Anne Reynolds, executive director of the Alliance for Clean Energy New York, said she was disappointed by the decision and had hoped the PSC would have at least granted some relief given NYSERDA’s acknowledgement of increased prices.
“I believe it would be cheaper for New York ratepayers than what they [the PSC] chose to do,” she said. “I do believe that many of these projects are uneconomic.”
The state Climate Leadership and Community Protection Act requires New York to source 70% of its electricity from renewables by 2030. The four offshore wind projects along with 86 other renewable projects — solar and land-based wind — that requested increased subsidies represent about a quarter of the projected 2030 electric needs.
Patrick McClellan, policy director for the New York League of Conservation Voters, said the lack of increased support for the renewable projects could threaten progress toward climate goals.
He painted a “worst case” scenario: “At the same time we’re putting more electric vehicles on the road, more buildings have electric heat … and demand is going up and we’re in a scenario where we’re still relying on a lot of peaker plants that are located in environmental justice communities,” he said.
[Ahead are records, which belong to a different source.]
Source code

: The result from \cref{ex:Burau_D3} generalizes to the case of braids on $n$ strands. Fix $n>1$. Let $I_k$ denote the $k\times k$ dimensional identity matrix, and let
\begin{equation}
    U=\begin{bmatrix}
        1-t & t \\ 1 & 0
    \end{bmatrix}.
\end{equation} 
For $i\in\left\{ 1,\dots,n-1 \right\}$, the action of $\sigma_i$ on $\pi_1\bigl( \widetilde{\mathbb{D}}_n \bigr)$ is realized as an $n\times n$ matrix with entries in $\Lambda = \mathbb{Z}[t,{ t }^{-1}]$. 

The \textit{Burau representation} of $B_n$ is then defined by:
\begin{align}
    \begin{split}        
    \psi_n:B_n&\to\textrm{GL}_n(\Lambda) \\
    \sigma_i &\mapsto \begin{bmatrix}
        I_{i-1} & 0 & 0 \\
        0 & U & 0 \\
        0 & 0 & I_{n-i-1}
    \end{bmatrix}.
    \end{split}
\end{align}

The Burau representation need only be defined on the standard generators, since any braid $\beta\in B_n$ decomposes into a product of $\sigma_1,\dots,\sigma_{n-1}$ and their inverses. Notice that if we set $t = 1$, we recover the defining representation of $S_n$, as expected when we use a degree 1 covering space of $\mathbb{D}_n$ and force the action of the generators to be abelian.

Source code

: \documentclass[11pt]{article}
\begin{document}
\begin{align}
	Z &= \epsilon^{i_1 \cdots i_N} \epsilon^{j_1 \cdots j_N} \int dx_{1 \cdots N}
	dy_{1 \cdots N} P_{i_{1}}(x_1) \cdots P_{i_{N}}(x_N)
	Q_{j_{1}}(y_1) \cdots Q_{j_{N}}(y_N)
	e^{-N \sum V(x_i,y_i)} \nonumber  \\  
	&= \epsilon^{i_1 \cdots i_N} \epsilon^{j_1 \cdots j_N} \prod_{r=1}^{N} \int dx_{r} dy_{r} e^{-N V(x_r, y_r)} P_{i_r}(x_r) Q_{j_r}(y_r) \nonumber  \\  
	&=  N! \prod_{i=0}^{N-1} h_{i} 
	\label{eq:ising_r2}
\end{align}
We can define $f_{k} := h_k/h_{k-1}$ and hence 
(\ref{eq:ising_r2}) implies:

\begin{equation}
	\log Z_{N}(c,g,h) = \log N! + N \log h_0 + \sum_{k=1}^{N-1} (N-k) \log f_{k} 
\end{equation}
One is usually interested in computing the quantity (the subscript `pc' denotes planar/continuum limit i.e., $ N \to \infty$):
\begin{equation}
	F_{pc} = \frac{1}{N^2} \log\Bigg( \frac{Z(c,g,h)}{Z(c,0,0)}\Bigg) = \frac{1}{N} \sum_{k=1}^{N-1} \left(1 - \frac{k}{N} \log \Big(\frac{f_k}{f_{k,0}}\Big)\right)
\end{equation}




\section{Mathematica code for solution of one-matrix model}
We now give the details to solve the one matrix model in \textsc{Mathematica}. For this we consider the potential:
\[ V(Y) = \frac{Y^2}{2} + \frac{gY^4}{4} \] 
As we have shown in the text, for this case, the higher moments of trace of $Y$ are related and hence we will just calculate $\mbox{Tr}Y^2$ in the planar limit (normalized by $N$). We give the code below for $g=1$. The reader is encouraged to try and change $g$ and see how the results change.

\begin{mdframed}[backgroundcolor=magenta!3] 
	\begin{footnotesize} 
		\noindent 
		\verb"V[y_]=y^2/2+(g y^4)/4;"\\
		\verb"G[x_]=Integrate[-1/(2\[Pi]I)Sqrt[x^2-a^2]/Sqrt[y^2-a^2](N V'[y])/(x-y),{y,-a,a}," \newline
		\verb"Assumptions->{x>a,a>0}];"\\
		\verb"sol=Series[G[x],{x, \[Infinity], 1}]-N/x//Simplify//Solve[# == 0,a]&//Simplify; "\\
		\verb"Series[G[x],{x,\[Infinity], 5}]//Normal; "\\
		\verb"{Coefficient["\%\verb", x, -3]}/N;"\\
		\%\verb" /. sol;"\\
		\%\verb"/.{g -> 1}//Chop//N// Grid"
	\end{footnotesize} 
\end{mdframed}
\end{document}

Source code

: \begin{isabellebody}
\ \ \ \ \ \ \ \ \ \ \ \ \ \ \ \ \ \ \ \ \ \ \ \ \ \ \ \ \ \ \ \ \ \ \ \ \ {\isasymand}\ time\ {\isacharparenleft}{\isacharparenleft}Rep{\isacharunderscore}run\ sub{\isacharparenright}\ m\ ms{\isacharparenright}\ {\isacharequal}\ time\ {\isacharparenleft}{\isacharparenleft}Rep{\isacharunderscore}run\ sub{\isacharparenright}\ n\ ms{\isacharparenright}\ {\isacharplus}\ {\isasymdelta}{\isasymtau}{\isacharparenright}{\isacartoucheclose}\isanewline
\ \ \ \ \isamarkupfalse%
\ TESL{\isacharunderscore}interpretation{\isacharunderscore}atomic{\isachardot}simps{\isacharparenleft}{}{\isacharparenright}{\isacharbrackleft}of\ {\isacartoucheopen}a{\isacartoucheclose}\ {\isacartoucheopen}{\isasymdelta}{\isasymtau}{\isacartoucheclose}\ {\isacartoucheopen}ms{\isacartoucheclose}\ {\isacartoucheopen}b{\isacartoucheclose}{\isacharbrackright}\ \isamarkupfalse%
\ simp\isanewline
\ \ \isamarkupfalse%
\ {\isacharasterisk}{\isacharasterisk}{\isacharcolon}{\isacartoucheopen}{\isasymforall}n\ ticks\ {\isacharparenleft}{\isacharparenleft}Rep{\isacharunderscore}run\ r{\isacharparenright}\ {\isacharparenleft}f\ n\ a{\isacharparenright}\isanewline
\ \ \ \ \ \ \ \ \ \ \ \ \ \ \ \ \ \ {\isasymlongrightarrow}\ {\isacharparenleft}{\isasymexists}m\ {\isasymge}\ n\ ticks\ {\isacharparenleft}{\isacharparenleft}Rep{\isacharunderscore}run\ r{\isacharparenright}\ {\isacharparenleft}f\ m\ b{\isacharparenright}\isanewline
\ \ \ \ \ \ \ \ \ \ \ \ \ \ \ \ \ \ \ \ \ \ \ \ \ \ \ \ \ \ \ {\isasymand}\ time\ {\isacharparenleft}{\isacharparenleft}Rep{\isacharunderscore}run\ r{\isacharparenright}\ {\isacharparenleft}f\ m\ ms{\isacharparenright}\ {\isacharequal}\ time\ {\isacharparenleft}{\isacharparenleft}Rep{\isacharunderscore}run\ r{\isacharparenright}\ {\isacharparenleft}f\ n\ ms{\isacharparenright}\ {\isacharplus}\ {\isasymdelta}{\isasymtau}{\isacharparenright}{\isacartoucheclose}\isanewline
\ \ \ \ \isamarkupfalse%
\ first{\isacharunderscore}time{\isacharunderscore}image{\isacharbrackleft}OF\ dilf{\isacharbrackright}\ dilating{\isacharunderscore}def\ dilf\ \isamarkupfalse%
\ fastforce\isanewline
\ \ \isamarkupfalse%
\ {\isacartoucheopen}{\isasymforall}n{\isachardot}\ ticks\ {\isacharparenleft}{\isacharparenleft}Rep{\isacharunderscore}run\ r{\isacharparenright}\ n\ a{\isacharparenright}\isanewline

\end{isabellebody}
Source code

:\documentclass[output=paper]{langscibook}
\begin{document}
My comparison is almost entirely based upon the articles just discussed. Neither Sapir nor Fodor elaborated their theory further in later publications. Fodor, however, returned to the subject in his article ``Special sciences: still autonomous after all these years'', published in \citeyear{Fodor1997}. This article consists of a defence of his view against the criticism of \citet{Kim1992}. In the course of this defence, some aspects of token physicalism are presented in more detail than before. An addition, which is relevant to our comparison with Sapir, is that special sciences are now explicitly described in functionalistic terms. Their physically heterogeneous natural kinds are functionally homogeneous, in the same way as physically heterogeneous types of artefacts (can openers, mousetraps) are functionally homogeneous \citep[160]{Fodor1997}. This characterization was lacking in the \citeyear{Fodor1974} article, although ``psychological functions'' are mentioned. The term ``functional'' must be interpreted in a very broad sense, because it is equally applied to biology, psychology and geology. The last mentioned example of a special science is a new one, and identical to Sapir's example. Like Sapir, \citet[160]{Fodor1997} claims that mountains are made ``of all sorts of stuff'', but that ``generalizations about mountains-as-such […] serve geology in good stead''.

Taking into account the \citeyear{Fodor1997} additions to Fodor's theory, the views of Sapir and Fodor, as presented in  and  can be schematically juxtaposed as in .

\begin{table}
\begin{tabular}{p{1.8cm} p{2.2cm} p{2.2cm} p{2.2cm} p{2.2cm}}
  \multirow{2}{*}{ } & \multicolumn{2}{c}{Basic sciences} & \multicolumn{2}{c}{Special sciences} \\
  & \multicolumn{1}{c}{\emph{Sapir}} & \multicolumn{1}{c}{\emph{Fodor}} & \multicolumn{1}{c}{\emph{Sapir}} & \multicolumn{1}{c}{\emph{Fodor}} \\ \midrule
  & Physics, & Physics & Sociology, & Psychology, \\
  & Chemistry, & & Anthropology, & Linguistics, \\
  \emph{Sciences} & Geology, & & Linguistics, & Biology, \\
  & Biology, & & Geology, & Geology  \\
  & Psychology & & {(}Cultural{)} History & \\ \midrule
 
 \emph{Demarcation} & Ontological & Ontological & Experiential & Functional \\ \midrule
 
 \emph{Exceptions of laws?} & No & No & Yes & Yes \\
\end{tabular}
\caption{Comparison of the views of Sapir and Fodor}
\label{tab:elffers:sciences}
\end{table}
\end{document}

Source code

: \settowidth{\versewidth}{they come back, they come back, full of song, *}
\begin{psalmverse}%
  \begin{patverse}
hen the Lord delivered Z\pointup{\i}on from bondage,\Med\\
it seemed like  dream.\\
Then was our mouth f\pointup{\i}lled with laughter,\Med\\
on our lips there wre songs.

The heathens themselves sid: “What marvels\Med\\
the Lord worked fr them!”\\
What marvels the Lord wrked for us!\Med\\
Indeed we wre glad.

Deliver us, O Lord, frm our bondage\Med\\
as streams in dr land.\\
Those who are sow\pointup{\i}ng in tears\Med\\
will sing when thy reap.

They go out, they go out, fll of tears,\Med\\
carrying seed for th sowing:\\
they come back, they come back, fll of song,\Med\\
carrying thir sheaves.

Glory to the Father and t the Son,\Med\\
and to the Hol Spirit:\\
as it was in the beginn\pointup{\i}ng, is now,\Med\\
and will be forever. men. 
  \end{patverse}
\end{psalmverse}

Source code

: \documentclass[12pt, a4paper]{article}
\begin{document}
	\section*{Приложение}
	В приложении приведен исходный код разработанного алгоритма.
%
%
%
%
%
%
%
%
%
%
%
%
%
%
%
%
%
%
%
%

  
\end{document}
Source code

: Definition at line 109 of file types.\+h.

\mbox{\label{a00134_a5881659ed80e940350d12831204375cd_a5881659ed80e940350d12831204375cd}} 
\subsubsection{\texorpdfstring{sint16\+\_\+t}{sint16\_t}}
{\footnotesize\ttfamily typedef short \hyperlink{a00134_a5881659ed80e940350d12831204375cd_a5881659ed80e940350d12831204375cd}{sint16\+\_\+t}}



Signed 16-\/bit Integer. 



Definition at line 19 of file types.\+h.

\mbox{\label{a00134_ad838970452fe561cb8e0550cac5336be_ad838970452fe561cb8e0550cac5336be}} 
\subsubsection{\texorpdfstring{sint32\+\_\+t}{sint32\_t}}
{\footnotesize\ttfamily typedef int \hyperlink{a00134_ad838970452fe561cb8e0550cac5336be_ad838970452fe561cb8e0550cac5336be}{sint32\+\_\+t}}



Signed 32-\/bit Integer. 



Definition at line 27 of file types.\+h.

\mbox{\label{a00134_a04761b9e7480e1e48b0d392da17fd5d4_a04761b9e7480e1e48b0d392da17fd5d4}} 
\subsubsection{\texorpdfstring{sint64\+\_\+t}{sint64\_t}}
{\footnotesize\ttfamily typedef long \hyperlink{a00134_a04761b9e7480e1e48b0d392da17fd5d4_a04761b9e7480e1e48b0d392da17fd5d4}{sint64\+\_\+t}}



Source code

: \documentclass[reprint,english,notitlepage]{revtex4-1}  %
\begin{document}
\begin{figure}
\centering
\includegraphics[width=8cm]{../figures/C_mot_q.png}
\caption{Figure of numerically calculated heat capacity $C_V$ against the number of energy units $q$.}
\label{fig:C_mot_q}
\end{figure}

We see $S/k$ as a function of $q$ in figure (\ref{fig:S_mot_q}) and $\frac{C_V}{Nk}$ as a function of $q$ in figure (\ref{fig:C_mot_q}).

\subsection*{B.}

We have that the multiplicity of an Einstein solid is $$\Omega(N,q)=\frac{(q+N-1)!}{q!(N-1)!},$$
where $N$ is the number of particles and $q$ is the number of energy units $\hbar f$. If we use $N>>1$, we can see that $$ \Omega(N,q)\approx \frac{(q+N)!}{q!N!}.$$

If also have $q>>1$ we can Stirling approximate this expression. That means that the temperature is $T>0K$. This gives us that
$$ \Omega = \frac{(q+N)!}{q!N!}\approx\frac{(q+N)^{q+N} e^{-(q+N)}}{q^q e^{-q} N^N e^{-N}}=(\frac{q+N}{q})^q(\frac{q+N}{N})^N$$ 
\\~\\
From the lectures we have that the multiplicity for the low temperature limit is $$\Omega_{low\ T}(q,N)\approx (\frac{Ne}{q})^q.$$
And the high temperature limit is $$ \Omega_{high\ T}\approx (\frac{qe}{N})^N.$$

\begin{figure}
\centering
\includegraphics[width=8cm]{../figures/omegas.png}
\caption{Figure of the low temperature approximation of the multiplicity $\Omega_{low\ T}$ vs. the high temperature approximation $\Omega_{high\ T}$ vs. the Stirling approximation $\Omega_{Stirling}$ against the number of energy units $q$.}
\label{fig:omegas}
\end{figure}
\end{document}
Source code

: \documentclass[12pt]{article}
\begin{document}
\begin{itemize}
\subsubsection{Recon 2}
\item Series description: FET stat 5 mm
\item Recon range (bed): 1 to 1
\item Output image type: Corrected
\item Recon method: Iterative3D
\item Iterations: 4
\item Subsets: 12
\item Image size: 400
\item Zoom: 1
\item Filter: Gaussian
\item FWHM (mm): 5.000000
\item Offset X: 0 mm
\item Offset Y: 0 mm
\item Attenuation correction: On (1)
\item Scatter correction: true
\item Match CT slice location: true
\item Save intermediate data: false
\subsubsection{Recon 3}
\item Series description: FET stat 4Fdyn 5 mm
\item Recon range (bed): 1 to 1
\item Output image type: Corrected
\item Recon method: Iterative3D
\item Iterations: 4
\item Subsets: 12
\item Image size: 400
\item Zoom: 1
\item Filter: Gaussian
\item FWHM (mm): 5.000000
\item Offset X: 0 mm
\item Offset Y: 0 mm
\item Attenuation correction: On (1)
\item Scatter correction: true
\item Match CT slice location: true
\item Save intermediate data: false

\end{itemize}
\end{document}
Highly polluting gas-powered peaker plants, which fire in times of high energy demand, are overwhelmingly in and around low-income, non-white communities that already bear higher pollution burdens.
Slow progress to green the grid could have other ripple effects in New York City, too. Offshore wind in particular is an emerging industry that holds promise for creating jobs and revitalizing old industrial areas in the boroughs, as THE CITY previously reported.
Plus, buildings in the city that must comply with the emissions caps imposed by Local Law 97 may have a harder, costlier time adhering to the law the longer it takes to transition to a greener grid, one 2021 study found.
The law counts emissions as not only direct exhaust from any fuels used by occupants’ stoves, heaters or boilers, but also the byproduct of what’s connected to the electricity the building uses, wherever it was generated. Plus, building owners can purchase renewable energy credits that support the transmission projects in order to partially comply with emissions caps.
Following their offshore wind industry peers, developers of a transmission line slated to carry wind, solar and hydropower from Delaware County to Astoria, Queens, also requested increased funding. Later, so did developers of another line that would bring Canadian hydropower into the city. The PSC will decide on those requests at a later date. Their decision on Thursday does not bode well on future rulings to grant hikes.